Sistem imun adaptif, yang memerlukan perkembangan sel target dan antibodi,
sangat efektif melindungi manusia dari infeksi segera setelah sel efektor dan antibodi
diproduksi. Namun, sistemimun ini memerlukan waktu lama, dan replikasi dan
serangan bakteri terjadi dalam beberapa jam. Penemuan pada sistem imun bawaan
menjelaskan kemampuan organisme untuk memasang respon imun yang efektif dan
terarah terhadap mikroba sebelum sistem imun adaptif berperan (lihat Bab 10). Sistem
imun bawaan terdapat pada tanaman, invertebrata, dan vertebrata. Sistem ini
bergantung pada serangkaian “pola reseptor pengenalan” yang mengenali pola
molekuler patogen yang berhubungan yang tidak ada pada diri sendiri.10 Perlekatan
reseptor pola pengenalan pada patogen yang berhubungan menghasilkan opsonisasi
dan aktivasi sistem komplemen sebagaimana induksi jalur sinyal inflamasi. Proses ini
paling tidak melibatkan tiga pola pengenalan reseptor; (1) AMPs yang dibahas di
Peprida Antimikroba, (2) reseptor mirip Tol (TLRs), dan (3) sistem komplemen.

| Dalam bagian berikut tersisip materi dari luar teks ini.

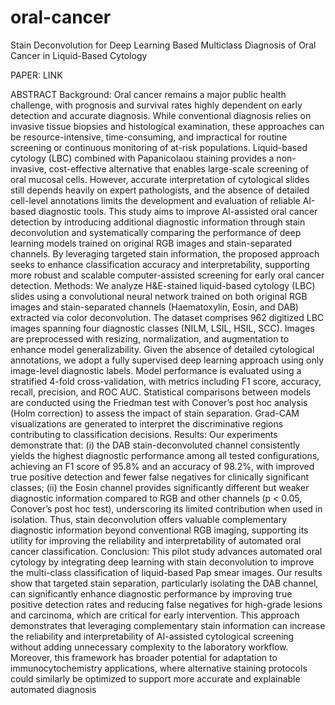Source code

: # oral-cancer
Stain Deconvolution for Deep Learning Based Multiclass Diagnosis of Oral Cancer in Liquid-Based Cytology

PAPER: LINK

ABSTRACT
Background: Oral cancer remains a major public health challenge, with prognosis and survival rates highly dependent on early detection
and accurate diagnosis. While conventional diagnosis relies on invasive tissue biopsies and histological examination, these approaches can
be resource-intensive, time-consuming, and impractical for routine screening or continuous monitoring of at-risk populations. Liquid-based
cytology (LBC) combined with Papanicolaou staining provides a non-invasive, cost-effective alternative that enables large-scale screening
of oral mucosal cells. However, accurate interpretation of cytological slides still depends heavily on expert pathologists, and the absence
of detailed cell-level annotations limits the development and evaluation of reliable AI-based diagnostic tools. This study aims to improve
AI-assisted oral cancer detection by introducing additional diagnostic information through stain deconvolution and systematically comparing
the performance of deep learning models trained on original RGB images and stain-separated channels. By leveraging targeted stain
information, the proposed approach seeks to enhance classification accuracy and interpretability, supporting more robust and scalable
computer-assisted screening for early oral cancer detection.
Methods: We analyze H&E-stained liquid-based cytology (LBC) slides using a convolutional neural network trained on both original
RGB images and stain-separated channels (Haematoxylin, Eosin, and DAB) extracted via color deconvolution. The dataset comprises 962
digitized LBC images spanning four diagnostic classes (NILM, LSIL, HSIL, SCC). Images are preprocessed with resizing, normalization, and
augmentation to enhance model generalizability. Given the absence of detailed cytological annotations, we adopt a fully supervised deep
learning approach using only image-level diagnostic labels. Model performance is evaluated using a stratified 4-fold cross-validation, with
metrics including F1 score, accuracy, recall, precision, and ROC AUC. Statistical comparisons between models are conducted using the
Friedman test with Conover’s post hoc analysis (Holm correction) to assess the impact of stain separation. Grad-CAM visualizations are
generated to interpret the discriminative regions contributing to classification decisions.
Results: Our experiments demonstrate that: (i) the DAB stain-deconvoluted channel consistently yields the highest diagnostic performance
among all tested configurations, achieving an F1 score of 95.8% and an accuracy of 98.2%, with improved true positive detection and fewer
false negatives for clinically significant classes; (ii) the Eosin channel provides significantly different but weaker diagnostic information
compared to RGB and other channels (p < 0.05, Conover’s post hoc test), underscoring its limited contribution when used in isolation. Thus,
stain deconvolution offers valuable complementary diagnostic information beyond conventional RGB imaging, supporting its utility for
improving the reliability and interpretability of automated oral cancer classification.
Conclusion: This pilot study advances automated oral cytology by integrating deep learning with stain deconvolution to improve the
multi-class classification of liquid-based Pap smear images. Our results show that targeted stain separation, particularly isolating the DAB
channel, can significantly enhance diagnostic performance by improving true positive detection rates and reducing false negatives for
high-grade lesions and carcinoma, which are critical for early intervention. This approach demonstrates that leveraging complementary
stain information can increase the reliability and interpretability of AI-assisted cytological screening without adding unnecessary complexity
to the laboratory workflow. Moreover, this framework has broader potential for adaptation to immunocytochemistry applications, where
alternative staining protocols could similarly be optimized to support more accurate and explainable automated diagnosis
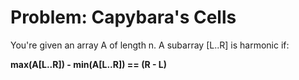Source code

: # Problem: Capybara's Cells
You're given an array A of length n. A subarray [L..R] is harmonic if:

**max(A[L..R]) - min(A[L..R]) == (R - L)**
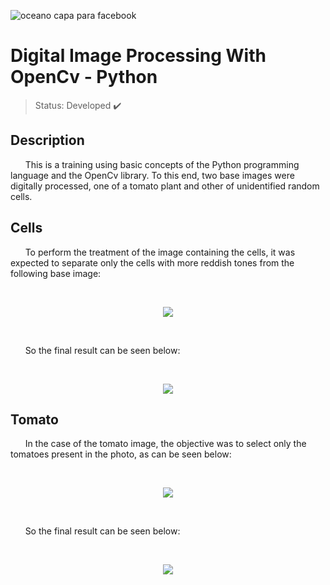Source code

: ![oceano capa para facebook](https://user-images.githubusercontent.com/86898996/172753078-8838a80e-8aa6-4588-8111-8744f7b6ac14.png)
<h1>Digital Image Processing With OpenCv - Python</h1> 

> Status: Developed ✔️

## Description
<p>&nbsp;&nbsp;&nbsp;&nbsp;&nbsp;&nbsp;This is a training using basic concepts of the Python programming language and the OpenCv library. To this end, two base images were digitally processed, one of a tomato plant and other of unidentified random cells.</p>

## Cells
<p>&nbsp;&nbsp;&nbsp;&nbsp;&nbsp;&nbsp;To perform the treatment of the image containing the cells, it was expected to separate only the cells with more reddish tones from the following base image:</p>
<br>
<p>
<center>
 <img src="https://user-images.githubusercontent.com/86898996/172745122-0cb2a094-17cb-4b8a-b84e-67fc74cc20b9.png">
</center>
</p>
<br>
<p>&nbsp;&nbsp;&nbsp;&nbsp;&nbsp;&nbsp;So the final result can be seen below:</p>
<br>
<p>
<center>
 <img src="https://user-images.githubusercontent.com/86898996/172745729-00c5f4e0-3acb-42ce-9757-ad191d739897.png">
</center>
</p>

## Tomato
<p>&nbsp;&nbsp;&nbsp;&nbsp;&nbsp;&nbsp;In the case of the tomato image, the objective was to select only the tomatoes present in the photo, as can be seen below: </p>
<br>
<p>
<center>
 <img src="https://user-images.githubusercontent.com/86898996/172753564-56f34618-cb3d-46ac-8aa4-8cce32763f47.jpg">
</center>
</p>
<br>
<p>&nbsp;&nbsp;&nbsp;&nbsp;&nbsp;&nbsp;So the final result can be seen below:</p>
<br>
<p>
<center>
 <img src="https://user-images.githubusercontent.com/86898996/172753811-16ef5248-5457-4470-b43f-c32f36595190.png">
</center>
</p>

Ketiga sistem ini dipicu yang oleh bakteri ketika mereka masuk kulit dan dengan
interkomunikasi dan sinyal netrofil serta sel imun yang lain, merupakan hal yang
penting dalam membawa sel yang diperlukan untuk menghancurkan patogen di
tempat infeksi.
TLRs adalah pengulangan dari pola pengenalan reseptor (lihat Bab 10).11
Terdapat pada membran sel dan mengenali ligan eksogen tertentu yang unik pada
mikroorganisme yang menyerang dan tidak ditemukan pada host. Mereka
memerankan peran utama sebagai sensor terhadap patogen penyerang. Sebagai misal,
TLR5 mengenali flagelin, unik pada bakteri breflagel, dan TLR2 mengenali
peptidoglikan pada permukaan bakteri Gram positif. Elemen struktural dari organisme
penyerang ini penting terhadap patogenesitasnya dan sulit untuk dihilangkan secara
evolusi. TLRs tidak hanya memicu penyerang namun juga mengorkestrasi tipe respon
imun yang dihasilkan untuk patogen spesifik. TLRs melakukan ini dengan
menginstruksikan antigen presenting cell yang telah memicu organisme untuk
mengeluarkan sitokin yang tepat untuk memicu mileu imunologis yang diinginkan
dan respon adaptif yang diperlukan (lihat Bab10). Jalur sinyal turun alternatif dapat
menghasilkan respon imun yang berbeda dari pemicu TLRs yang identik.
Komplemen (lihat Bab 36) diaktivasi saat mannin lektin perlekatan melekat
pada pola karbohidrat pada bakteri dan mengaktivasi C2 dan C4.12 Aktivasi C3
membebaskan C3a dan C3b. C3b pada membran menimbulkan opsonisasi dan
meningkatkan fagositosis. Sebagai tambahan, pembelahan C5 menimbulkan C5a,
aktivator poten netrofil dan stimulator sitokin proinflamatorik, termasuk interleukin 1
(IL-1) dan IL-8. “Kompleks penyerang membran” dibentuk oleh lengkapnya susunan
komplemen dan membunuh mikroba penyerang. Tidak mengejutkan, komponen
komplemen juga memodulasi sistem imun, dan merubah stimulasi TLR pada beberapa
jalur aktivasi. Melalui pengulangan yang luas dari opsi hasil, pejamu manusia
memiliki kemampuan untuk mengembangkan respin spesifik organisme terhadap
variasi agen infeksi yang luas di mana pejamu belum pernah terpapar. Sebagai
tambahan, sistem imun bawaan melalui komplemen dan TLR mengorkestrasi sistem
imun adaptif untuk merespon secara sesuai terhadap mikroba yang masuk. Respon
imun adaptif yang rumit ini menjelaskan berbagai respon klinis agak berbeda untuk
berbagai infeksi bakteri yang telah dijelaskan. Agen infeksi secara anatomis terdapat
pada tempat yang terinfeksi, dan terbentuk pola respon inflamasi yang menimbulkan
lesi klinis.
Patogenesis dari Mikroorganisme
Agar mudah menginvasi host, pada mulanya kuman harus memperoleh tempat
masuk. S.aureus menggunakan asam teichoic dan protein permukaan yang lain yang
meningkatkan penempelan pada mukosa nasal. Kemudian kuman dapat
mengkontaminasi setiap bagian dari kulit, berikatan dengan fibronektin pada luka.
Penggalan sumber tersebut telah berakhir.